[Records shown Boundary: Start]

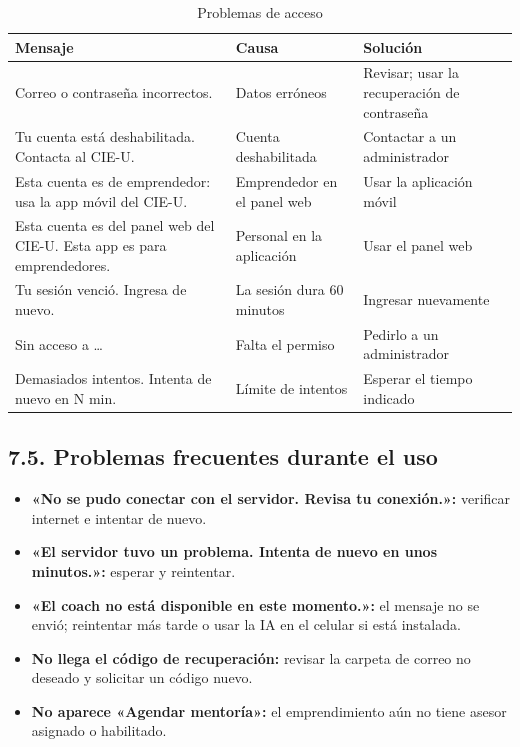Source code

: \documentclass[12pt,letterpaper]{article}
\begin{document}
\begin{table}[H]\singlespacing\small
\caption{Problemas de acceso}
\begin{tabularx}{\textwidth}{XXX}
\toprule
\textbf{Mensaje} & \textbf{Causa} & \textbf{Solución} \\
\midrule
\relax Correo o contraseña incorrectos. & Datos erróneos & Revisar; usar la recuperación de contraseña \\
\relax Tu cuenta está deshabilitada. Contacta al CIE-U. & Cuenta deshabilitada & Contactar a un administrador \\
\relax Esta cuenta es de emprendedor: usa la app móvil del CIE-U. & Emprendedor en el panel web & Usar la aplicación móvil \\
\relax Esta cuenta es del panel web del CIE-U. Esta app es para emprendedores. & Personal en la aplicación & Usar el panel web \\
\relax Tu sesión venció. Ingresa de nuevo. & La sesión dura 60 minutos & Ingresar nuevamente \\
\relax Sin acceso a \ldots{} & Falta el permiso & Pedirlo a un administrador \\
\relax Demasiados intentos. Intenta de nuevo en N min. & Límite de intentos & Esperar el tiempo indicado \\
\bottomrule
\end{tabularx}
\end{table}

\subsection*{7.5. Problemas frecuentes durante el uso}


\begin{itemize}
\item \textbf{«No se pudo conectar con el servidor. Revisa tu conexión.»:} verificar internet e intentar de nuevo.
\item \textbf{«El servidor tuvo un problema. Intenta de nuevo en unos minutos.»:} esperar y reintentar.
\item \textbf{«El coach no está disponible en este momento.»:} el mensaje no se envió; reintentar más tarde o usar la IA en el celular si está instalada.
\item \textbf{No llega el código de recuperación:} revisar la carpeta de correo no deseado y solicitar un código nuevo.
\item \textbf{No aparece «Agendar mentoría»:} el emprendimiento aún no tiene asesor asignado o habilitado.
\end{itemize}
\end{document}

[Records shown Boundary: End]

▶ **Your task**
Each line of the material goes into your copy unchanged, but no picture does.

▶ **Answer to the problem**
Source code

: \documentclass[12pt,letterpaper]{article}
\begin{document}
\begin{table}[H]\singlespacing\small
\caption{Problemas de acceso}
\begin{tabularx}{\textwidth}{XXX}
\toprule
\textbf{Mensaje} & \textbf{Causa} & \textbf{Solución} \\
\midrule
\relax Correo o contraseña incorrectos. & Datos erróneos & Revisar; usar la recuperación de contraseña \\
\relax Tu cuenta está deshabilitada. Contacta al CIE-U. & Cuenta deshabilitada & Contactar a un administrador \\
\relax Esta cuenta es de emprendedor: usa la app móvil del CIE-U. & Emprendedor en el panel web & Usar la aplicación móvil \\
\relax Esta cuenta es del panel web del CIE-U. Esta app es para emprendedores. & Personal en la aplicación & Usar el panel web \\
\relax Tu sesión venció. Ingresa de nuevo. & La sesión dura 60 minutos & Ingresar nuevamente \\
\relax Sin acceso a \ldots{} & Falta el permiso & Pedirlo a un administrador \\
\relax Demasiados intentos. Intenta de nuevo en N min. & Límite de intentos & Esperar el tiempo indicado \\
\bottomrule
\end{tabularx}
\end{table}

\subsection*{7.5. Problemas frecuentes durante el uso}


\begin{itemize}
\item \textbf{«No se pudo conectar con el servidor. Revisa tu conexión.»:} verificar internet e intentar de nuevo.
\item \textbf{«El servidor tuvo un problema. Intenta de nuevo en unos minutos.»:} esperar y reintentar.
\item \textbf{«El coach no está disponible en este momento.»:} el mensaje no se envió; reintentar más tarde o usar la IA en el celular si está instalada.
\item \textbf{No llega el código de recuperación:} revisar la carpeta de correo no deseado y solicitar un código nuevo.
\item \textbf{No aparece «Agendar mentoría»:} el emprendimiento aún no tiene asesor asignado o habilitado.
\end{itemize}
\end{document}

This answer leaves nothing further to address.